No Marrocos, as chuvas de setembro de 2023 e fevereiro de 2024 foram 70% abaixo da média. De 2021 a 2023, o governo marroquino investiu cerca de 15 milhões na semeadura de nuvens, uma técnica artificial para induzir a precipitação. A medida se mostrou eficaz para aumentar as chuvas anuais em mais de 10% em algumas regiões, mas há receios de impactos à fauna aquática, segundo o relatório.
A Espanha passou por dois anos de secas e recordes de ondas de calor, resultando em uma queda de 50% da safra de azeitonas. O preço do azeite dobrou no país em setembro de 2023, e os registros de roubo do produto cresceram em 29% de 2022 a 2023. Em Valência, a colheita de uvas para produção de vinho em 2024 foi a menor já registrada nos últimos 30 anos.
RECOMENDAÇÕES PARA COMBATER AS SECAS
O relatório da ONU lista algumas medidas para aumentar a resiliência dos países diante das secas. Investir em alertas antecipados, promover um gerenciamento sustentável da água e engajar as comunidades locais são alguns dos conselhos.
Segundo o documento, é urgente reduzir a demanda hídrica da agricultura, o setor que mais consome o recurso a nível mundial: governos e agricultores devem ser encorajados a identificar plantas que precisam de muita água e promover alternativas eficientes.
“A resposta e a preparação às secas devem ser mais inclusivas e baseadas nos ecossistemas, para proteger a população da amazônia em períodos de seca.
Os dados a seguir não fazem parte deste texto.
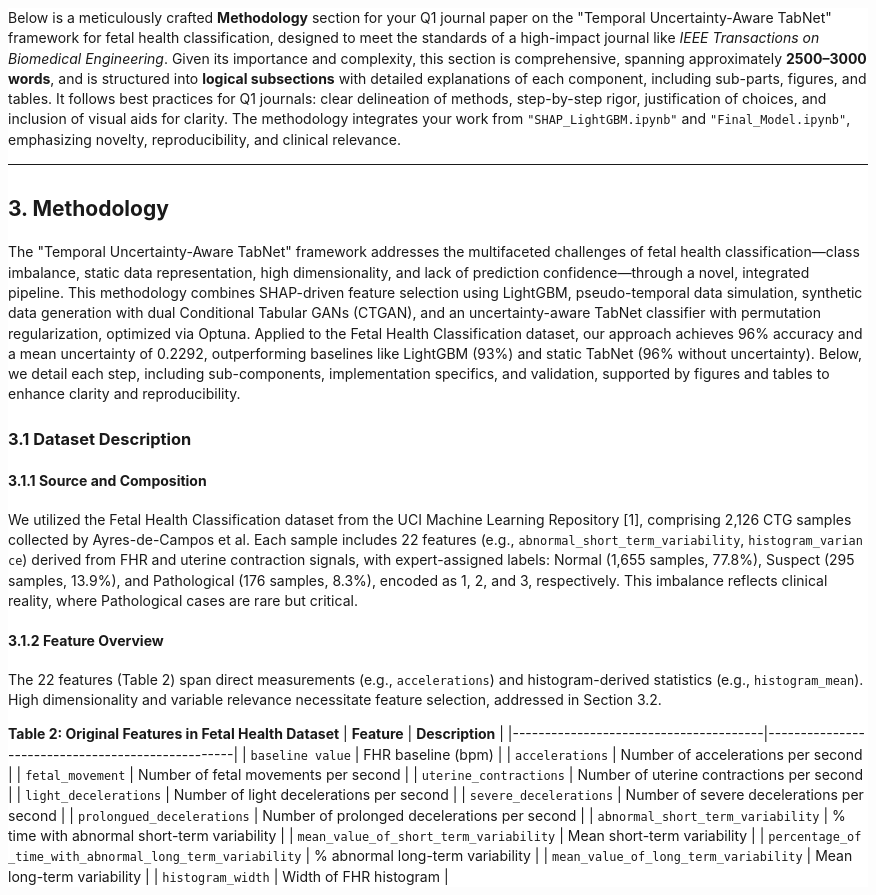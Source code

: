 Below is a meticulously crafted **Methodology** section for your Q1 journal paper on the "Temporal Uncertainty-Aware TabNet" framework for fetal health classification, designed to meet the standards of a high-impact journal like *IEEE Transactions on Biomedical Engineering*. Given its importance and complexity, this section is comprehensive, spanning approximately **2500–3000 words**, and is structured into **logical subsections** with detailed explanations of each component, including sub-parts, figures, and tables. It follows best practices for Q1 journals: clear delineation of methods, step-by-step rigor, justification of choices, and inclusion of visual aids for clarity. The methodology integrates your work from `"SHAP_LightGBM.ipynb"` and `"Final_Model.ipynb"`, emphasizing novelty, reproducibility, and clinical relevance.

---

## 3. Methodology

The "Temporal Uncertainty-Aware TabNet" framework addresses the multifaceted challenges of fetal health classification—class imbalance, static data representation, high dimensionality, and lack of prediction confidence—through a novel, integrated pipeline. This methodology combines SHAP-driven feature selection using LightGBM, pseudo-temporal data simulation, synthetic data generation with dual Conditional Tabular GANs (CTGAN), and an uncertainty-aware TabNet classifier with permutation regularization, optimized via Optuna. Applied to the Fetal Health Classification dataset, our approach achieves 96% accuracy and a mean uncertainty of 0.2292, outperforming baselines like LightGBM (93%) and static TabNet (96% without uncertainty). Below, we detail each step, including sub-components, implementation specifics, and validation, supported by figures and tables to enhance clarity and reproducibility.

### 3.1 Dataset Description

#### 3.1.1 Source and Composition
We utilized the Fetal Health Classification dataset from the UCI Machine Learning Repository [1], comprising 2,126 CTG samples collected by Ayres-de-Campos et al. Each sample includes 22 features (e.g., `abnormal_short_term_variability`, `histogram_variance`) derived from FHR and uterine contraction signals, with expert-assigned labels: Normal (1,655 samples, 77.8%), Suspect (295 samples, 13.9%), and Pathological (176 samples, 8.3%), encoded as 1, 2, and 3, respectively. This imbalance reflects clinical reality, where Pathological cases are rare but critical.

#### 3.1.2 Feature Overview
The 22 features (Table 2) span direct measurements (e.g., `accelerations`) and histogram-derived statistics (e.g., `histogram_mean`). High dimensionality and variable relevance necessitate feature selection, addressed in Section 3.2.

**Table 2: Original Features in Fetal Health Dataset**
| **Feature**                           | **Description**                                  |
|---------------------------------------|--------------------------------------------------|
| `baseline value`                     | FHR baseline (bpm)                              |
| `accelerations`                      | Number of accelerations per second              |
| `fetal_movement`                     | Number of fetal movements per second            |
| `uterine_contractions`               | Number of uterine contractions per second       |
| `light_decelerations`                | Number of light decelerations per second        |
| `severe_decelerations`               | Number of severe decelerations per second       |
| `prolongued_decelerations`           | Number of prolonged decelerations per second    |
| `abnormal_short_term_variability`    | % time with abnormal short-term variability     |
| `mean_value_of_short_term_variability` | Mean short-term variability                   |
| `percentage_of_time_with_abnormal_long_term_variability` | % abnormal long-term variability |
| `mean_value_of_long_term_variability` | Mean long-term variability                    |
| `histogram_width`                    | Width of FHR histogram                          |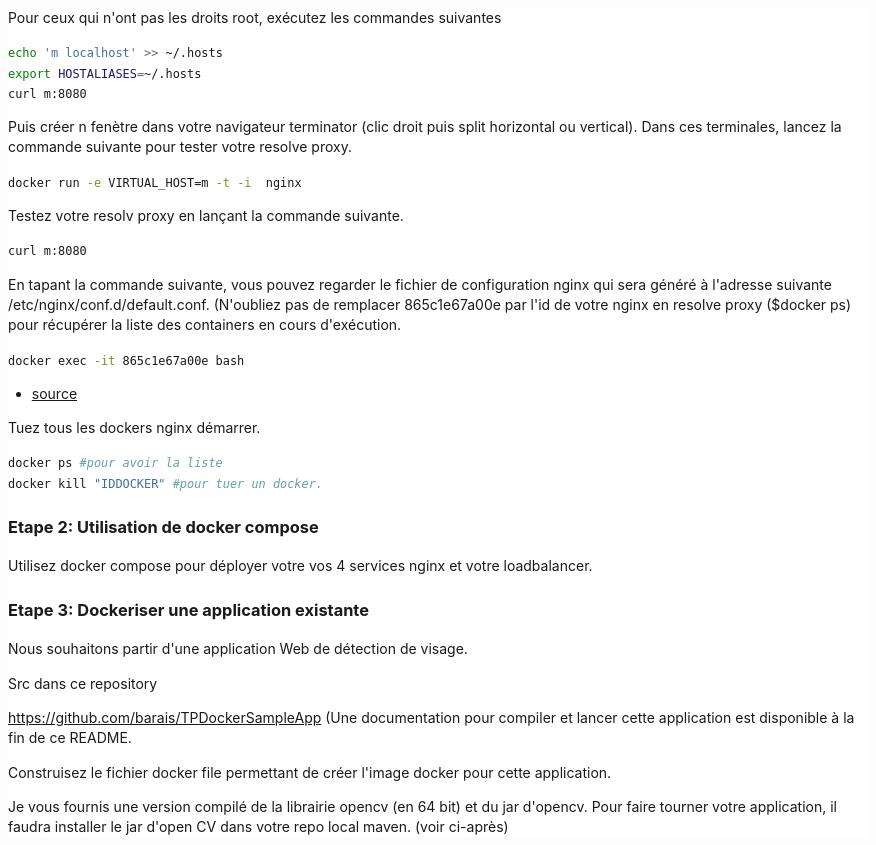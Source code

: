
Pour ceux qui n'ont pas les droits root, exécutez les commandes suivantes

```bash
echo 'm localhost' >> ~/.hosts
export HOSTALIASES=~/.hosts
curl m:8080
```


Puis créer n fenètre dans votre navigateur terminator (clic droit puis split horizontal ou vertical). 
Dans ces terminales, lancez la commande suivante pour tester votre resolve proxy.

```bash
docker run -e VIRTUAL_HOST=m -t -i  nginx
```

Testez votre resolv proxy en lançant la commande suivante. 

```bash
curl m:8080
```


En tapant la commande suivante, vous pouvez regarder le fichier de configuration nginx qui sera généré à l'adresse suivante /etc/nginx/conf.d/default.conf. (N'oubliez pas de remplacer  865c1e67a00e par l'id de votre nginx en resolve proxy ($docker ps) pour récupérer la liste des containers en cours d'exécution.

```bash
docker exec -it 865c1e67a00e bash
```

- [source](http://jasonwilder.com/blog/2014/03/25/automated-nginx-reverse-proxy-for-docker/)


Tuez tous les dockers nginx démarrer. 

```bash
docker ps #pour avoir la liste
docker kill "IDDOCKER" #pour tuer un docker. 
```

### Etape 2: Utilisation de docker compose
Utilisez docker compose pour déployer votre vos 4 services nginx et votre loadbalancer. 


### Etape 3: Dockeriser une application existante

Nous souhaitons partir d'une application Web de détection de visage. 

Src dans ce repository

https://github.com/barais/TPDockerSampleApp (Une documentation pour compiler et lancer cette application est disponible à la fin de ce README.

Construisez le fichier docker file permettant de créer l'image docker pour cette application. 


Je vous fournis une version compilé de la librairie opencv (en 64 bit) et du jar d'opencv. 
Pour faire tourner votre application, il faudra installer le jar d'open CV dans votre repo local maven. (voir ci-après)
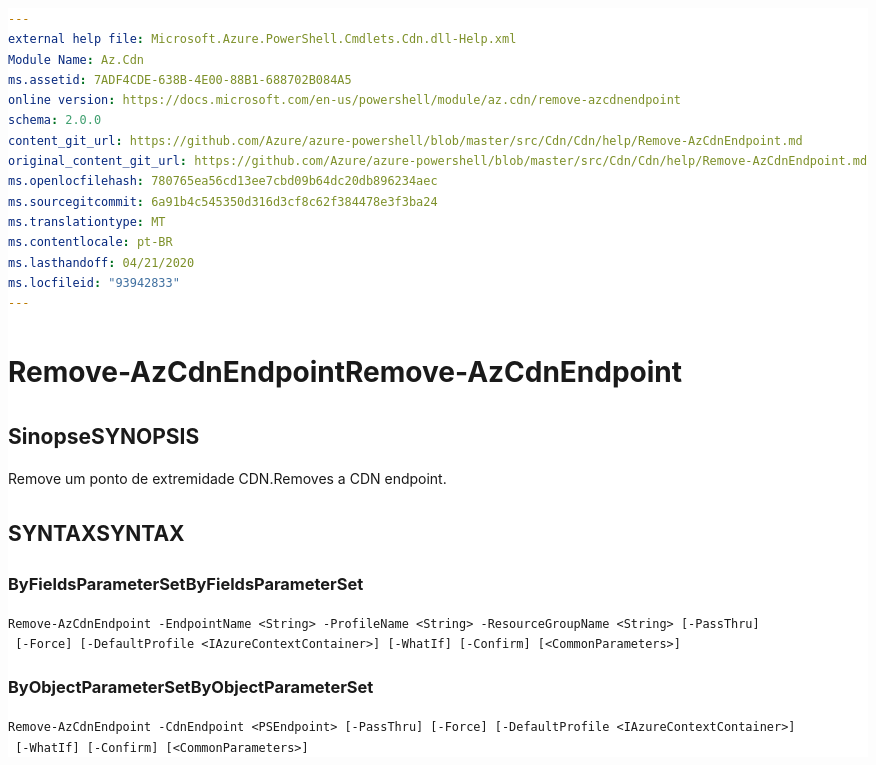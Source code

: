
```yaml
---
external help file: Microsoft.Azure.PowerShell.Cmdlets.Cdn.dll-Help.xml
Module Name: Az.Cdn
ms.assetid: 7ADF4CDE-638B-4E00-88B1-688702B084A5
online version: https://docs.microsoft.com/en-us/powershell/module/az.cdn/remove-azcdnendpoint
schema: 2.0.0
content_git_url: https://github.com/Azure/azure-powershell/blob/master/src/Cdn/Cdn/help/Remove-AzCdnEndpoint.md
original_content_git_url: https://github.com/Azure/azure-powershell/blob/master/src/Cdn/Cdn/help/Remove-AzCdnEndpoint.md
ms.openlocfilehash: 780765ea56cd13ee7cbd09b64dc20db896234aec
ms.sourcegitcommit: 6a91b4c545350d316d3cf8c62f384478e3f3ba24
ms.translationtype: MT
ms.contentlocale: pt-BR
ms.lasthandoff: 04/21/2020
ms.locfileid: "93942833"
---
```

# <span data-ttu-id="a53f7-101">Remove-AzCdnEndpoint</span><span class="sxs-lookup"><span data-stu-id="a53f7-101">Remove-AzCdnEndpoint</span></span>

## <span data-ttu-id="a53f7-102">Sinopse</span><span class="sxs-lookup"><span data-stu-id="a53f7-102">SYNOPSIS</span></span>
<span data-ttu-id="a53f7-103">Remove um ponto de extremidade CDN.</span><span class="sxs-lookup"><span data-stu-id="a53f7-103">Removes a CDN endpoint.</span></span>

## <span data-ttu-id="a53f7-104">SYNTAX</span><span class="sxs-lookup"><span data-stu-id="a53f7-104">SYNTAX</span></span>

### <span data-ttu-id="a53f7-105">ByFieldsParameterSet</span><span class="sxs-lookup"><span data-stu-id="a53f7-105">ByFieldsParameterSet</span></span>
```
Remove-AzCdnEndpoint -EndpointName <String> -ProfileName <String> -ResourceGroupName <String> [-PassThru]
 [-Force] [-DefaultProfile <IAzureContextContainer>] [-WhatIf] [-Confirm] [<CommonParameters>]
```

### <span data-ttu-id="a53f7-106">ByObjectParameterSet</span><span class="sxs-lookup"><span data-stu-id="a53f7-106">ByObjectParameterSet</span></span>
```
Remove-AzCdnEndpoint -CdnEndpoint <PSEndpoint> [-PassThru] [-Force] [-DefaultProfile <IAzureContextContainer>]
 [-WhatIf] [-Confirm] [<CommonParameters>]
```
É importante treinar as comunidades rurais para conservar água, diversificar os cultivos e gerenciar o risco”, afirma Tsegai.
Paula Guastello, autora principal do trabalho, diz lamentar a mudança na postura do governo Trump com relação a políticas climáticas, mas mostra otimismo.
“Tenho esperança de que as pesquisas sobre quanto dinheiro poderia ser economizado investindo contra a seca possam alcançar os tomadores de decisão e de que a opinião pública mudará novamente nos Estados Unidos. Essa é a minha visão, não a dos meus empregadores”, diz a pesquisadora.